Freelancing is a collection of Hugo Williams’ commentaries written for the Times Literary Supplement over the last five years. Commentaries that have functioned, in my life at least, in much the same way problem pages do. I always read them first, impatient for my next fix of vicarious living à la North London poet. Its not that Hugo’s life is really exciting, he does a bit of teaching, a bit of reviewing, some hack writing, goes on British Council freebies, quite a lot of posh parties and hangs out with friends with proper jobs who can afford to pay for dinner – but he writes quite brilliantly abut it.
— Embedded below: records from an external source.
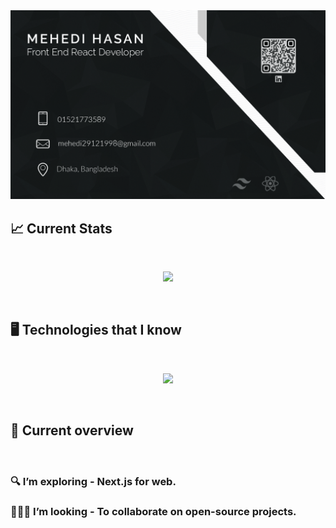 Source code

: <img src="https://raw.githubusercontent.com/Mehedi0101/Mehedi0101/main/assets/mehedi.jpg" />

<br />

## 📈 Current Stats

<br />

<p align="center">
  <img width="70%" src="https://github-readme-streak-stats.herokuapp.com?user=Mehedi0101&theme=dark&hide_border=true&background=#181b1b" />
</p>

<br />

## 🖥️ Technologies that I know

<br />

<p align="center">
  <a href="https://skillicons.dev">
    <img src="https://skillicons.dev/icons?i=react,js,tailwind,firebase,cpp,css,html,nodejs,mongodb,mysql" />
  </a>
</p>

<br />

## 🧐 Current overview

<br />

### 🔍 I’m exploring - Next.js for web. 
### 👨‍👦‍👦 I’m looking - To collaborate on open-source projects.  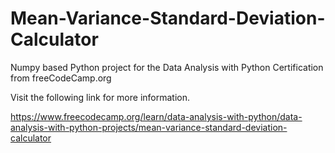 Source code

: # Mean-Variance-Standard-Deviation-Calculator
Numpy based Python project for the Data Analysis with Python Certification from freeCodeCamp.org

Visit the following link for more information.

https://www.freecodecamp.org/learn/data-analysis-with-python/data-analysis-with-python-projects/mean-variance-standard-deviation-calculator
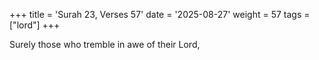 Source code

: +++
title = 'Surah 23, Verses 57'
date = '2025-08-27'
weight = 57
tags = ["lord"]
+++

Surely those who tremble in awe of their Lord, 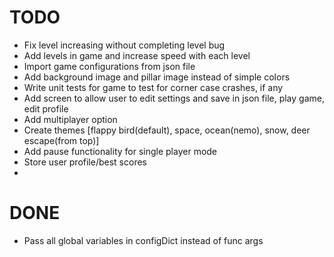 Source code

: # TODO
* Fix level increasing without completing level bug
* Add levels in game and increase speed with each level
* Import game configurations from json file
* Add background image and pillar image instead of simple colors
* Write unit tests for game to test for corner case crashes, if any
* Add screen to allow user to edit settings and save in json file, play game, edit profile
* Add multiplayer option
* Create themes [flappy bird(default), space, ocean(nemo), snow, deer escape(from top)]
* Add pause functionality for single player mode
* Store user profile/best scores
*

# DONE
* Pass all global variables in configDict instead of func args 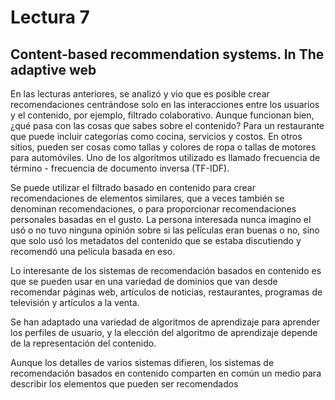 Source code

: # Lectura 7

## Content-based recommendation systems. In The adaptive web

En las lecturas anteriores, se analizó y vio que es posible crear recomendaciones centrándose solo en las interacciones entre los usuarios y el contenido, por ejemplo, filtrado colaborativo. Aunque funcionan bien, ¿qué pasa con las cosas que sabes sobre el contenido? Para un restaurante que puede incluir categorías como cocina, servicios y costos. En otros sitios, pueden ser cosas como tallas y colores de ropa o tallas de motores para automóviles. 
Uno de los algoritmos utilizado es llamado frecuencia de término - frecuencia de documento inversa (TF-IDF). 

Se puede utilizar el filtrado basado en contenido para crear recomendaciones de elementos similares, que a veces también se denominan recomendaciones, o para proporcionar recomendaciones personales basadas en el gusto.
La persona interesada nunca imagino el usó o no tuvo ninguna opinión sobre si las películas eran buenas o no, sino que solo usó los metadatos del contenido que se estaba discutiendo y recomendó una película basada en eso.

Lo interesante de los sistemas de recomendación basados en contenido es que se pueden usar en una variedad de dominios que van desde recomendar páginas web, artículos de noticias, restaurantes, programas de televisión y artículos a la venta. 

Se han adaptado una variedad de algoritmos de aprendizaje para aprender los perfiles de usuario, y la elección del algoritmo de aprendizaje depende de la representación del contenido. 

Aunque los detalles de varios sistemas difieren, los sistemas de recomendación basados en contenido comparten en común un medio para describir los elementos que pueden ser recomendados

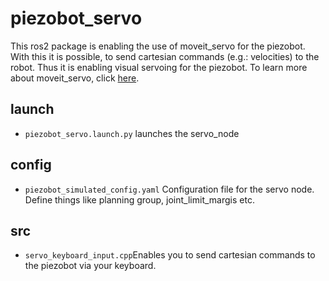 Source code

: # piezobot_servo
This ros2 package is enabling the use of moveit_servo for the piezobot. With this it is possible, to send cartesian commands (e.g.: velocities) to the robot. Thus it is enabling visual servoing for the piezobot. To learn more about moveit_servo, click [here](https://moveit.picknik.ai/main/doc/examples/realtime_servo/realtime_servo_tutorial.html#).

## launch
- `piezobot_servo.launch.py` launches the servo_node

## config
- `piezobot_simulated_config.yaml` Configuration file for the servo node. Define things like planning group, joint_limit_margis etc.

## src
- `servo_keyboard_input.cpp`Enables you to send cartesian commands to the piezobot via your keyboard.

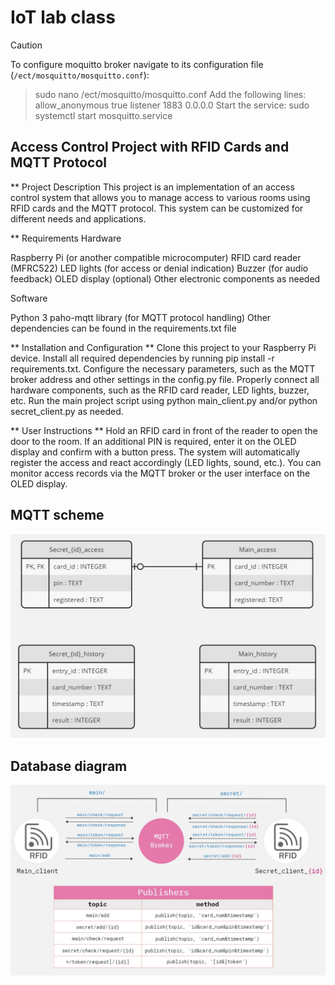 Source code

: # IoT lab class

> [!CAUTION]
> To configure moquitto broker navigate to its configuration file (`/ect/mosquitto/mosquitto.conf`):
> >  sudo nano /ect/mosquitto/mosquitto.conf
> Add the following lines:
> >  allow_anonymous true
> >  listener 1883 0.0.0.0
> Start the service:
> >  sudo systemctl start mosquitto.service

## Access Control Project with RFID Cards and MQTT Protocol
** Project Description
This project is an implementation of an access control system that allows you to manage access to various rooms using RFID cards and the MQTT protocol. This system can be customized for different needs and applications.

** Requirements
Hardware

Raspberry Pi (or another compatible microcomputer)
RFID card reader (MFRC522)
LED lights (for access or denial indication)
Buzzer (for audio feedback)
OLED display (optional)
Other electronic components as needed

Software

Python 3
paho-mqtt library (for MQTT protocol handling)
Other dependencies can be found in the requirements.txt file


** Installation and Configuration
**
Clone this project to your Raspberry Pi device.
Install all required dependencies by running pip install -r requirements.txt.
Configure the necessary parameters, such as the MQTT broker address and other settings in the config.py file.
Properly connect all hardware components, such as the RFID card reader, LED lights, buzzer, etc.
Run the main project script using python main_client.py and/or python secret_client.py as needed.


** User Instructions
**
Hold an RFID card in front of the reader to open the door to the room.
If an additional PIN is required, enter it on the OLED display and confirm with a button press.
The system will automatically register the access and react accordingly (LED lights, sound, etc.).
You can monitor access records via the MQTT broker or the user interface on the OLED display.

## MQTT scheme
<p float='center'>
  <img src='images/erd.jpg'>
</p>

## Database diagram
<p float='center'>
  <img src='images/mqtt_scheme.jpg'>
</p>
His life is presented to us with a cool, strangely detached intimacy that is the hallmark of his poetry, and it is precisely this detached, almost passive approach to life that gives his accounts a quality that is hard to identify. Disingenuous is too pejorative – there is a lack of connectedness that allows us to experience his narrative as profoundly egoless, just sort of there. This apparent lack of analysis, the feeling that he is really not too sure what to make of any of it, but you can have a go if you want, is deceptive. No one writes prose this good without working at it.

Reading Hugo Williams’ writing is all about admitting to knowing about the tiny, unmentionable things that happen to all of us, but that rarely get used in poetry or prose unless its elevated to `dirty realism’ symbolic of some much greater malaise. His great gift is to refuse to imbue his experiences with a grand meaning, allowing us all to get in on the act of thinking our quotidian moments of being were actually just as interesting as we thought they were, and everyone else would think so too if we could write as well as Hugo Williams’.